- **Supplied records**:
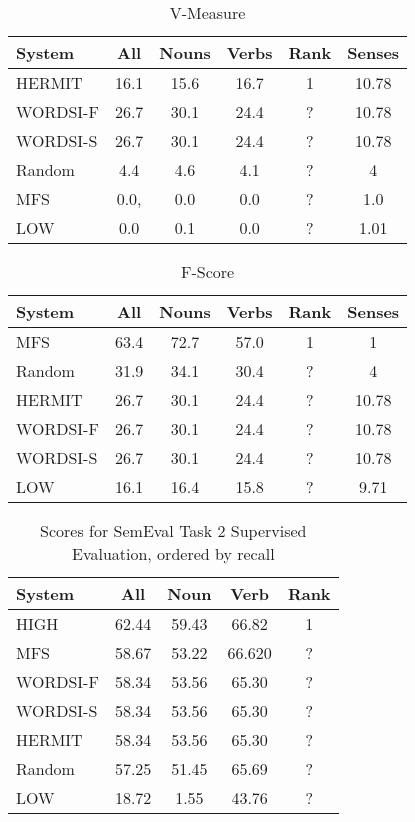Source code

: \documentclass[11pt]{article}
\begin{document}
\begin{table}[htb]
  \small
  \center
  \begin{tabular}{| l | ccccc | }
    \hline
    System & All & Nouns & Verbs & Rank & Senses \\
    \hline
    HERMIT & 16.1 & 15.6 & 16.7 & 1 & 10.78 \\
    WORDSI-F & 26.7 & 30.1 & 24.4 & ? & 10.78 \\
    WORDSI-S & 26.7 & 30.1 & 24.4 & ? & 10.78 \\
    Random & 4.4 & 4.6 & 4.1 & ? & 4 \\
    MFS & 0.0, & 0.0 & 0.0 & ? & 1.0 \\
    LOW & 0.0 & 0.1 & 0.0 &  ? & 1.01 \\
    \hline
  \end{tabular}
  \caption{V-Measure}
  \label{tab:evaluation}
\end{table}

\begin{table}[htb]
  \small
  \center
  \begin{tabular}{| l | ccccc | }
    \hline
    System & All & Nouns & Verbs & Rank & Senses \\
    \hline
    MFS & 63.4 & 72.7 & 57.0 & 1 & 1 \\
    Random & 31.9 & 34.1 & 30.4 & ? & 4 \\
    HERMIT & 26.7 & 30.1 & 24.4 & ? & 10.78 \\
    WORDSI-F & 26.7 & 30.1 & 24.4 & ? & 10.78 \\
    WORDSI-S & 26.7 & 30.1 & 24.4 & ? & 10.78 \\
    LOW & 16.1 & 16.4 & 15.8 & ? & 9.71 \\
    \hline
  \end{tabular}
  \caption{F-Score}
  \label{tab:evaluation}
\end{table}

\begin{table}
  \center
  \small
  \begin{tabular} { | l | cccc |}
      \hline
      System & All & Noun & Verb & Rank \\
      \hline
      HIGH & 62.44 & 59.43 & 66.82 & 1 \\
      MFS & 58.67 & 53.22  & 66.620 & ? \\
      WORDSI-F & 58.34 & 53.56 & 65.30 & ? \\
      WORDSI-S & 58.34 & 53.56 & 65.30 & ? \\
      HERMIT & 58.34 & 53.56 & 65.30 & ? \\
      Random & 57.25 & 51.45 & 65.69 & ? \\
      LOW & 18.72 & 1.55 & 43.76 & ? \\
      \hline
  \end{tabular}
  \caption{Scores for SemEval Task 2 Supervised Evaluation, ordered by recall}
  \label{tab:supervised-sem07}
\end{table}
\end{document}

- **Work instructions**:
Every entry must be reproduced exactly, with the images left out.

- **Result of this exercise**:
Source code

: \documentclass[11pt]{article}
\begin{document}
\begin{table}[htb]
  \small
  \center
  \begin{tabular}{| l | ccccc | }
    \hline
    System & All & Nouns & Verbs & Rank & Senses \\
    \hline
    HERMIT & 16.1 & 15.6 & 16.7 & 1 & 10.78 \\
    WORDSI-F & 26.7 & 30.1 & 24.4 & ? & 10.78 \\
    WORDSI-S & 26.7 & 30.1 & 24.4 & ? & 10.78 \\
    Random & 4.4 & 4.6 & 4.1 & ? & 4 \\
    MFS & 0.0, & 0.0 & 0.0 & ? & 1.0 \\
    LOW & 0.0 & 0.1 & 0.0 &  ? & 1.01 \\
    \hline
  \end{tabular}
  \caption{V-Measure}
  \label{tab:evaluation}
\end{table}

\begin{table}[htb]
  \small
  \center
  \begin{tabular}{| l | ccccc | }
    \hline
    System & All & Nouns & Verbs & Rank & Senses \\
    \hline
    MFS & 63.4 & 72.7 & 57.0 & 1 & 1 \\
    Random & 31.9 & 34.1 & 30.4 & ? & 4 \\
    HERMIT & 26.7 & 30.1 & 24.4 & ? & 10.78 \\
    WORDSI-F & 26.7 & 30.1 & 24.4 & ? & 10.78 \\
    WORDSI-S & 26.7 & 30.1 & 24.4 & ? & 10.78 \\
    LOW & 16.1 & 16.4 & 15.8 & ? & 9.71 \\
    \hline
  \end{tabular}
  \caption{F-Score}
  \label{tab:evaluation}
\end{table}

\begin{table}
  \center
  \small
  \begin{tabular} { | l | cccc |}
      \hline
      System & All & Noun & Verb & Rank \\
      \hline
      HIGH & 62.44 & 59.43 & 66.82 & 1 \\
      MFS & 58.67 & 53.22  & 66.620 & ? \\
      WORDSI-F & 58.34 & 53.56 & 65.30 & ? \\
      WORDSI-S & 58.34 & 53.56 & 65.30 & ? \\
      HERMIT & 58.34 & 53.56 & 65.30 & ? \\
      Random & 57.25 & 51.45 & 65.69 & ? \\
      LOW & 18.72 & 1.55 & 43.76 & ? \\
      \hline
  \end{tabular}
  \caption{Scores for SemEval Task 2 Supervised Evaluation, ordered by recall}
  \label{tab:supervised-sem07}
\end{table}
\end{document}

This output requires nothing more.